Work item
Every line below needs to be printed again exactly, without any of its pictures.

Data excerpts
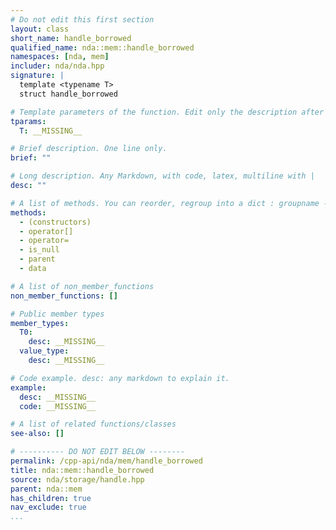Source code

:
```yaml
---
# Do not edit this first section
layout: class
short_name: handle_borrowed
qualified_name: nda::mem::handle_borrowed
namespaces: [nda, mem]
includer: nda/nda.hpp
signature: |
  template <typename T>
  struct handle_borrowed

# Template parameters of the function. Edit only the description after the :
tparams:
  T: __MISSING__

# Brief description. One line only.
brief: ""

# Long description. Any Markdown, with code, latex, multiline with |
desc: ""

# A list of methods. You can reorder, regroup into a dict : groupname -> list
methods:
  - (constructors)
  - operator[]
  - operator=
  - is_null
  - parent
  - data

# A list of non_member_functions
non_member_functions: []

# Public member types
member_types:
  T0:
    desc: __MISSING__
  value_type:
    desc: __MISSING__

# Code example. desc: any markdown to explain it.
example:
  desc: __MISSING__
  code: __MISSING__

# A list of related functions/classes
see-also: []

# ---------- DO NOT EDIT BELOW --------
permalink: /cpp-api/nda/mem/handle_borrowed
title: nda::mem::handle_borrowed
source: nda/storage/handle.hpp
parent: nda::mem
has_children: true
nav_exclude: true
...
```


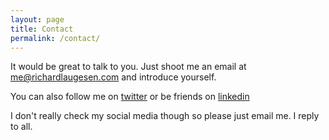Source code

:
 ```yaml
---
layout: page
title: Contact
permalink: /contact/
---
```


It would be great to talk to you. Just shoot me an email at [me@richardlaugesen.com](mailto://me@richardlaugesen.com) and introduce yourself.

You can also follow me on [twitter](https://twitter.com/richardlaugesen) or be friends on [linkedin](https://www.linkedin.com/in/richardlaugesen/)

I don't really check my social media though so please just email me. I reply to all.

Task response
Source code

:
```yaml
---
# Do not edit this first section
layout: class
short_name: handle_borrowed
qualified_name: nda::mem::handle_borrowed
namespaces: [nda, mem]
includer: nda/nda.hpp
signature: |
  template <typename T>
  struct handle_borrowed

# Template parameters of the function. Edit only the description after the :
tparams:
  T: __MISSING__

# Brief description. One line only.
brief: ""

# Long description. Any Markdown, with code, latex, multiline with |
desc: ""

# A list of methods. You can reorder, regroup into a dict : groupname -> list
methods:
  - (constructors)
  - operator[]
  - operator=
  - is_null
  - parent
  - data

# A list of non_member_functions
non_member_functions: []

# Public member types
member_types:
  T0:
    desc: __MISSING__
  value_type:
    desc: __MISSING__

# Code example. desc: any markdown to explain it.
example:
  desc: __MISSING__
  code: __MISSING__

# A list of related functions/classes
see-also: []

# ---------- DO NOT EDIT BELOW --------
permalink: /cpp-api/nda/mem/handle_borrowed
title: nda::mem::handle_borrowed
source: nda/storage/handle.hpp
parent: nda::mem
has_children: true
nav_exclude: true
...
```


Source code

:
 ```yaml
---
layout: page
title: Contact
permalink: /contact/
---
```


It would be great to talk to you. Just shoot me an email at [me@richardlaugesen.com](mailto://me@richardlaugesen.com) and introduce yourself.

You can also follow me on [twitter](https://twitter.com/richardlaugesen) or be friends on [linkedin](https://www.linkedin.com/in/richardlaugesen/)

I don't really check my social media though so please just email me. I reply to all.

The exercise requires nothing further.